Rajan Zed dénonce l’orientalisme de l’œuvre, qu’il juge « profondément problématique ».

Comme chaque année depuis 2022, l’Opéra de Bordeaux a confié l’une de ses productions lyriques aux jeunes artistes de son académie, chargés de revisiter une grande œuvre du répertoire. Au programme cette saison : Lakmé de Léo Delibes. Un titre qui n’est pas passé inaperçu auprès du président de la Société universelle d’hindouisme, Rajan Zed, qui vient de demander à la maison girondine de retirer cet opéra de sa programmation. En cause : la dévalorisation de certaines traditions, notamment issues de l’hindouisme. « Une institution renommée comme l’Opéra national de Bordeaux ne devrait pas mettre en avant une œuvre qui s’approprie cyniquement des traditions et concepts “d’ailleurs”, et ridiculiser ainsi des communautés entières », note l’homme établi dans le Nevada, aux États-Unis.

Inde fantasmée

Ancrée dans l’Inde du XIXe siècle, à l’époque des colonies britanniques, l’intrigue de Lakmé est tirée de deux sources : le roman Le Mariage de Loti (1880) de Pierre Loti, qui raconte les amours d’un officier anglais avec une Tahitienne, et des récits de l’orientaliste Théodore Pavie, publiés en 1849, qui retracent la vengeance d’un brahmane humilié par un Anglais. L’opéra dépeint quant à lui l’histoire d’amour impossible entre un officier britannique et Lakmé, la fille d’un brahmane qui appelle à la révolte contre les colons et dénonce la destruction des temples hindous. Le texte et la musique évoquent sans conteste une Inde fantasmée par les Occidentaux de l’époque, épris d’orientalisme et, plus généralement, d’exotisme. Un élément de contexte qui est souvent clairement évoqué dans les productions d’aujourd’hui.

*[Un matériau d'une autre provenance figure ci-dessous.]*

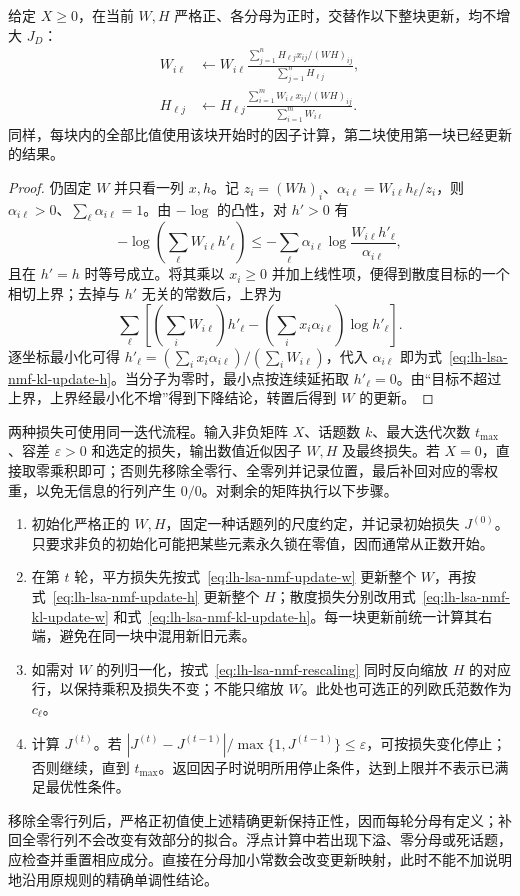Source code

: \begin{theorem}[散度损失的乘法更新]
\label{thm:lh-lsa-nmf-kl-update}
给定 $X\geq0$，在当前 $W,H$ 严格正、各分母为正时，交替作以下整块更新，均不增大 $J_D$：
\begin{align}
W_{i\ell}&\leftarrow W_{i\ell}
\frac{\sum_{j=1}^n H_{\ell j}x_{ij}/(WH)_{ij}}
{\sum_{j=1}^n H_{\ell j}},
\label{eq:lh-lsa-nmf-kl-update-w}\\
H_{\ell j}&\leftarrow H_{\ell j}
\frac{\sum_{i=1}^m W_{i\ell}x_{ij}/(WH)_{ij}}
{\sum_{i=1}^m W_{i\ell}}.
\label{eq:lh-lsa-nmf-kl-update-h}
\end{align}
同样，每块内的全部比值使用该块开始时的因子计算，第二块使用第一块已经更新的结果。
\end{theorem}
\begin{proof}
仍固定 $W$ 并只看一列 $x,h$。记 $z_i=(Wh)_i$、$\alpha_{i\ell}=W_{i\ell}h_\ell/z_i$，则 $\alpha_{i\ell}>0$、$\sum_\ell\alpha_{i\ell}=1$。由 $-\log$ 的凸性，对 $h'>0$ 有
\[
-\log\!\left(\sum_\ell W_{i\ell}h'_\ell\right)
\leq-\sum_\ell\alpha_{i\ell}
\log\frac{W_{i\ell}h'_\ell}{\alpha_{i\ell}},
\]
且在 $h'=h$ 时等号成立。将其乘以 $x_i\geq0$ 并加上线性项，便得到散度目标的一个相切上界；去掉与 $h'$ 无关的常数后，上界为
\[
\sum_\ell\left[
\left(\sum_iW_{i\ell}\right)h'_\ell
-\left(\sum_ix_i\alpha_{i\ell}\right)\log h'_\ell\right].
\]
逐坐标最小化可得 $h'_\ell=(\sum_ix_i\alpha_{i\ell})/(\sum_iW_{i\ell})$，代入 $\alpha_{i\ell}$ 即为式~\eqref{eq:lh-lsa-nmf-kl-update-h}。当分子为零时，最小点按连续延拓取 $h'_\ell=0$。由“目标不超过上界，上界经最小化不增”得到下降结论，转置后得到 $W$ 的更新。
\end{proof}

两种损失可使用同一迭代流程。输入非负矩阵 $X$、话题数 $k$、最大迭代次数 $t_{\max}$、容差 $\varepsilon>0$ 和选定的损失，输出数值近似因子 $W,H$ 及最终损失。若 $X=0$，直接取零乘积即可；否则先移除全零行、全零列并记录位置，最后补回对应的零权重，以免无信息的行列产生 $0/0$。对剩余的矩阵执行以下步骤。
\begin{enumerate}
\item 初始化严格正的 $W,H$，固定一种话题列的尺度约定，并记录初始损失 $J^{(0)}$。只要求非负的初始化可能把某些元素永久锁在零值，因而通常从正数开始。
\item 在第 $t$ 轮，平方损失先按式~\eqref{eq:lh-lsa-nmf-update-w} 更新整个 $W$，再按式~\eqref{eq:lh-lsa-nmf-update-h} 更新整个 $H$；散度损失分别改用式~\eqref{eq:lh-lsa-nmf-kl-update-w} 和式~\eqref{eq:lh-lsa-nmf-kl-update-h}。每一块更新前统一计算其右端，避免在同一块中混用新旧元素。
\item 如需对 $W$ 的列归一化，按式~\eqref{eq:lh-lsa-nmf-rescaling} 同时反向缩放 $H$ 的对应行，以保持乘积及损失不变；不能只缩放 $W$。此处也可选正的列欧氏范数作为 $c_\ell$。
\item 计算 $J^{(t)}$。若 $|J^{(t)}-J^{(t-1)}|/\max\{1,J^{(t-1)}\}\leq\varepsilon$，可按损失变化停止；否则继续，直到 $t_{\max}$。返回因子时说明所用停止条件，达到上限并不表示已满足最优性条件。
\end{enumerate}
移除全零行列后，严格正初值使上述精确更新保持正性，因而每轮分母有定义；补回全零行列不会改变有效部分的拟合。浮点计算中若出现下溢、零分母或死话题，应检查并重置相应成分。直接在分母加小常数会改变更新映射，此时不能不加说明地沿用原规则的精确单调性结论。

Selon Rajan Zed, cet opéra serait « profondément problématique », puisqu’il « caricature l’héritage oriental » et « encourage les stéréotypes ethniques ». Le président de la Société universelle d’hindouisme suggère donc au président du conseil d’administration de l’Opéra, Dimitri Boutleux, au directeur général Emmanuel Hondré, et au directeur musical Joseph Swensen de « suivre une formation de sensibilisation culturelle ». Notons que Rajan Zed avait déjà interpelé d’autres grandes maisons lyriques concernant la programmation de Lakmé : l’Opéra de Zurich en 2022, les opéras de Washington et de Monte-Carlo en 2021 ou encore l’Opéra de Wallonie-Liège en 2020.